Frege and Tarski on quantification

My eye was caught by this new paper ‘Against Fregean Quantification’ by Bryan Pickel and Brian Rabern. From the Abstract:

There are two dominant approaches to quantification: the Fregean and the Tarskian. While the Tarskian approach is standard and familiar, deep conceptual objections have been pressed against its employment of variables as genuine syntactic and semantic units. Because they do not explicitly rely on variables, Fregean approaches are held to avoid these worries. The apparent result is that the Fregean can deliver something that the Tarskian is unable to, namely a compositional semantic treatment of quantification centered on truth and reference. We argue that the Fregean approach faces the same choice: abandon compositionality or abandon the centrality of truth and reference to semantic theory. …

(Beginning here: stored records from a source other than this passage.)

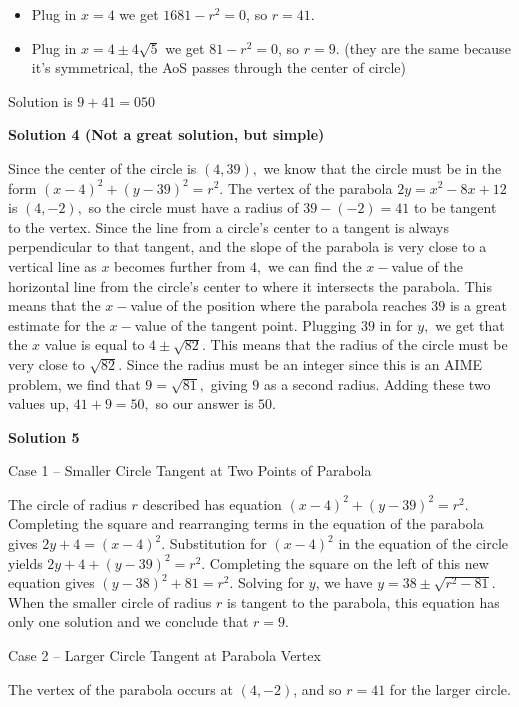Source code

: \begin{enumerate}
 
            \begin{itemize}
        \item Plug in $x=4$ we get $1681-r^2=0$, so $r=41$.
        \item Plug in $x=4\pm 4\sqrt5$ we get $81-r^2=0$, so $r=9$. (they are the same because it's symmetrical, the AoS passes through the center of circle)
            \end{itemize}
            Solution is $9+41=\boxed{050}$




\textbf{Solution 4 (Not a great solution, but simple)}

Since the center of the circle is $(4,39),$ we know that the circle must be in the form $(x-4)^2+(y-39)^2=r^2.$ The vertex of the parabola $2y=x^2-8x+12$ is $(4,-2),$ so the circle must have a radius of $39-(-2)=41$ to be tangent to the vertex. Since the line from a circle's center to a tangent is always perpendicular to that tangent, and the slope of the parabola is very close to a vertical line as $x$ becomes further from $4,$ we can find the $x-$value of the horizontal line from the circle's center to where it intersects the parabola. This means that the $x-$value of the position where the parabola reaches $39$ is a great estimate for the $x-$value of the tangent point. Plugging $39$ in for $y,$ we get that the $x$ value is equal to $4\pm{\sqrt{82}}.$ This means that the radius of the circle must be very close to $\sqrt{82}.$ Since the radius must be an integer since this is an AIME problem, we find that $9=\sqrt{81},$ giving $9$ as a second radius. Adding these two values up, $41+9=50,$ so our answer is $\boxed{50}.$




\textbf{Solution 5}

Case 1 – Smaller Circle Tangent at Two Points of Parabola

 The circle of radius $r$ described has equation $(x-4)^2+(y-39)^2=r^2$. Completing the square and rearranging terms in the equation of the parabola gives $2y+4=(x-4)^2$. Substitution for $(x-4)^2$ in the equation of the circle yields $2y+4+(y-39)^2=r^2$. Completing the square on the left of this new equation gives $(y-38)^2+81=r^2$. Solving for $y$, we have $y=38 \pm \sqrt{r^2-81}$. When the smaller circle of radius $r$ is tangent to the parabola, this equation has only one solution and we conclude that $r=9$.

 
Case 2 – Larger Circle Tangent at Parabola Vertex

 The vertex of the parabola occurs at $(4,-2)$, and so $r=41$ for the larger circle.


\end{enumerate}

Now, the treatment of quantification in my IFL is Frege-flavoured, in the way that Benson Mates’s classic treatment was. So I need to work out whether I should feel challenged by the arguments here. At a first pass, my hunch is not. But I’ll certainly put this on my list of things to worry about when I get back to reworking IFL for a third-and-last edition! And if inspiration strikes, I may return to it here rather sooner.

The paper’s headline news is also available in a somewhat lugubrious 27 minute YouTube video.